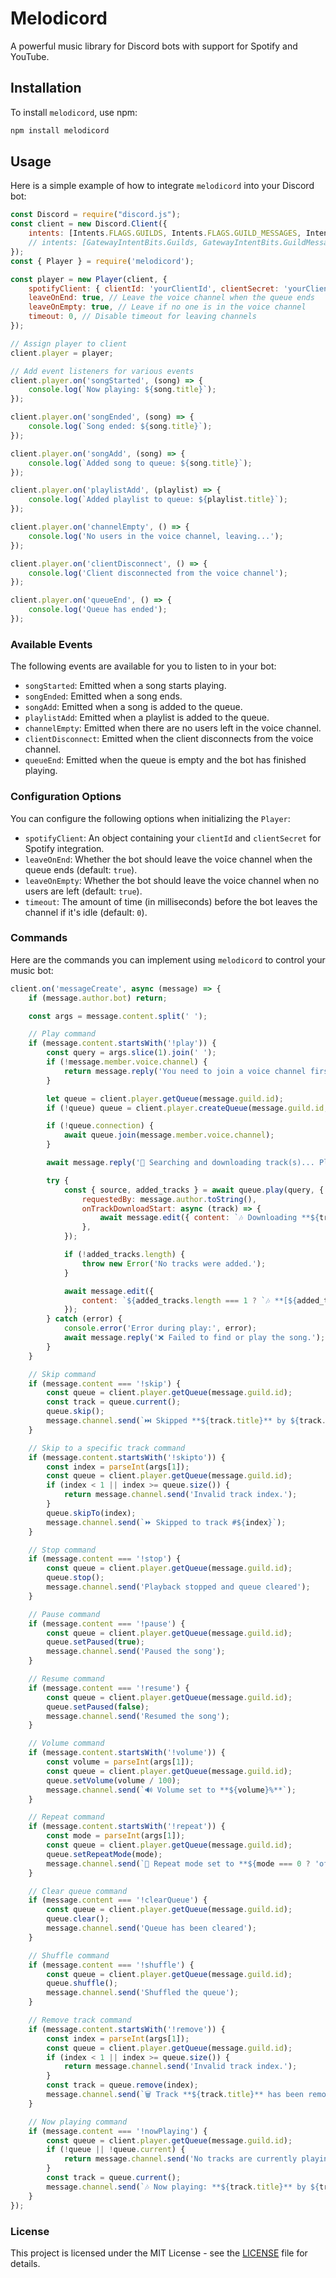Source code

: # Melodicord

A powerful music library for Discord bots with support for Spotify and YouTube.

## Installation

To install `melodicord`, use npm:

```bash
npm install melodicord
```

## Usage

Here is a simple example of how to integrate `melodicord` into your Discord bot:

```javascript
const Discord = require("discord.js");
const client = new Discord.Client({
    intents: [Intents.FLAGS.GUILDS, Intents.FLAGS.GUILD_MESSAGES, Intents.FLAGS.GUILD_VOICE_STATES]
    // intents: [GatewayIntentBits.Guilds, GatewayIntentBits.GuildMessages, GatewayIntentBits.GuildVoiceStates] for discord.js v14
});
const { Player } = require('melodicord');

const player = new Player(client, {
    spotifyClient: { clientId: 'yourClientId', clientSecret: 'yourClientSecret' },
    leaveOnEnd: true, // Leave the voice channel when the queue ends
    leaveOnEmpty: true, // Leave if no one is in the voice channel
    timeout: 0, // Disable timeout for leaving channels
});

// Assign player to client
client.player = player;

// Add event listeners for various events
client.player.on('songStarted', (song) => {
    console.log(`Now playing: ${song.title}`);
});

client.player.on('songEnded', (song) => {
    console.log(`Song ended: ${song.title}`);
});

client.player.on('songAdd', (song) => {
    console.log(`Added song to queue: ${song.title}`);
});

client.player.on('playlistAdd', (playlist) => {
    console.log(`Added playlist to queue: ${playlist.title}`);
});

client.player.on('channelEmpty', () => {
    console.log('No users in the voice channel, leaving...');
});

client.player.on('clientDisconnect', () => {
    console.log('Client disconnected from the voice channel');
});

client.player.on('queueEnd', () => {
    console.log('Queue has ended');
});
```

### Available Events

The following events are available for you to listen to in your bot:

- `songStarted`: Emitted when a song starts playing.
- `songEnded`: Emitted when a song ends.
- `songAdd`: Emitted when a song is added to the queue.
- `playlistAdd`: Emitted when a playlist is added to the queue.
- `channelEmpty`: Emitted when there are no users left in the voice channel.
- `clientDisconnect`: Emitted when the client disconnects from the voice channel.
- `queueEnd`: Emitted when the queue is empty and the bot has finished playing.

### Configuration Options

You can configure the following options when initializing the `Player`:

- `spotifyClient`: An object containing your `clientId` and `clientSecret` for Spotify integration.
- `leaveOnEnd`: Whether the bot should leave the voice channel when the queue ends (default: `true`).
- `leaveOnEmpty`: Whether the bot should leave the voice channel when no users are left (default: `true`).
- `timeout`: The amount of time (in milliseconds) before the bot leaves the channel if it's idle (default: `0`).

### Commands

Here are the commands you can implement using `melodicord` to control your music bot:

```js
client.on('messageCreate', async (message) => {
    if (message.author.bot) return;

    const args = message.content.split(' ');

    // Play command
    if (message.content.startsWith('!play')) {
        const query = args.slice(1).join(' ');
        if (!message.member.voice.channel) {
            return message.reply('You need to join a voice channel first!');
        }

        let queue = client.player.getQueue(message.guild.id);
        if (!queue) queue = client.player.createQueue(message.guild.id, { data: { channel: message.channel } });

        if (!queue.connection) {
            await queue.join(message.member.voice.channel);
        }

        await message.reply('🔄 Searching and downloading track(s)... Please wait.');

        try {
            const { source, added_tracks } = await queue.play(query, {
                requestedBy: message.author.toString(),
                onTrackDownloadStart: async (track) => {
                    await message.edit({ content: `🎶 Downloading **${track.title}** by ${track.author.name}...` });
                },
            });

            if (!added_tracks.length) {
                throw new Error('No tracks were added.');
            }

            await message.edit({
                content: `${added_tracks.length === 1 ? `🎶 **[${added_tracks[0].title}](${added_tracks[0].url})** added to the queue.` : `🎶 Successfully added ${added_tracks.length} tracks from **${source}** to the queue.`}`,
            });
        } catch (error) {
            console.error('Error during play:', error);
            await message.reply('❌ Failed to find or play the song.');
        }
    }

    // Skip command
    if (message.content === '!skip') {
        const queue = client.player.getQueue(message.guild.id);
        const track = queue.current();
        queue.skip();
        message.channel.send(`⏭️ Skipped **${track.title}** by ${track.author.name}.`);
    }

    // Skip to a specific track command
    if (message.content.startsWith('!skipto')) {
        const index = parseInt(args[1]);
        const queue = client.player.getQueue(message.guild.id);
        if (index < 1 || index >= queue.size()) {
            return message.channel.send('Invalid track index.');
        }
        queue.skipTo(index);
        message.channel.send(`⏩ Skipped to track #${index}`);
    }

    // Stop command
    if (message.content === '!stop') {
        const queue = client.player.getQueue(message.guild.id);
        queue.stop();
        message.channel.send('Playback stopped and queue cleared');
    }

    // Pause command
    if (message.content === '!pause') {
        const queue = client.player.getQueue(message.guild.id);
        queue.setPaused(true);
        message.channel.send('Paused the song');
    }

    // Resume command
    if (message.content === '!resume') {
        const queue = client.player.getQueue(message.guild.id);
        queue.setPaused(false);
        message.channel.send('Resumed the song');
    }

    // Volume command
    if (message.content.startsWith('!volume')) {
        const volume = parseInt(args[1]);
        const queue = client.player.getQueue(message.guild.id);
        queue.setVolume(volume / 100);
        message.channel.send(`🔊 Volume set to **${volume}%**`);
    }

    // Repeat command
    if (message.content.startsWith('!repeat')) {
        const mode = parseInt(args[1]);
        const queue = client.player.getQueue(message.guild.id);
        queue.setRepeatMode(mode);
        message.channel.send(`🔁 Repeat mode set to **${mode === 0 ? 'off' : (mode === 1 ? 'track' : 'queue')}**`);
    }

    // Clear queue command
    if (message.content === '!clearQueue') {
        const queue = client.player.getQueue(message.guild.id);
        queue.clear();
        message.channel.send('Queue has been cleared');
    }

    // Shuffle command
    if (message.content === '!shuffle') {
        const queue = client.player.getQueue(message.guild.id);
        queue.shuffle();
        message.channel.send('Shuffled the queue');
    }

    // Remove track command
    if (message.content.startsWith('!remove')) {
        const index = parseInt(args[1]);
        const queue = client.player.getQueue(message.guild.id);
        if (index < 1 || index >= queue.size()) {
            return message.channel.send('Invalid track index.');
        }
        const track = queue.remove(index);
        message.channel.send(`🗑️ Track **${track.title}** has been removed from the queue.`);
    }

    // Now playing command
    if (message.content === '!nowPlaying') {
        const queue = client.player.getQueue(message.guild.id);
        if (!queue || !queue.current) {
            return message.channel.send('No tracks are currently playing.');
        }
        const track = queue.current();
        message.channel.send(`🎶 Now playing: **${track.title}** by ${track.author.name}`);
    }
});
```

### License

This project is licensed under the MIT License - see the [LICENSE](LICENSE) file for details.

**Work item**.
Please show, exactly as written, every line above that contains the word "edit".

**Response area**.
                    await message.edit({ content: `🎶 Downloading **${track.title}** by ${track.author.name}...` });
            await message.edit({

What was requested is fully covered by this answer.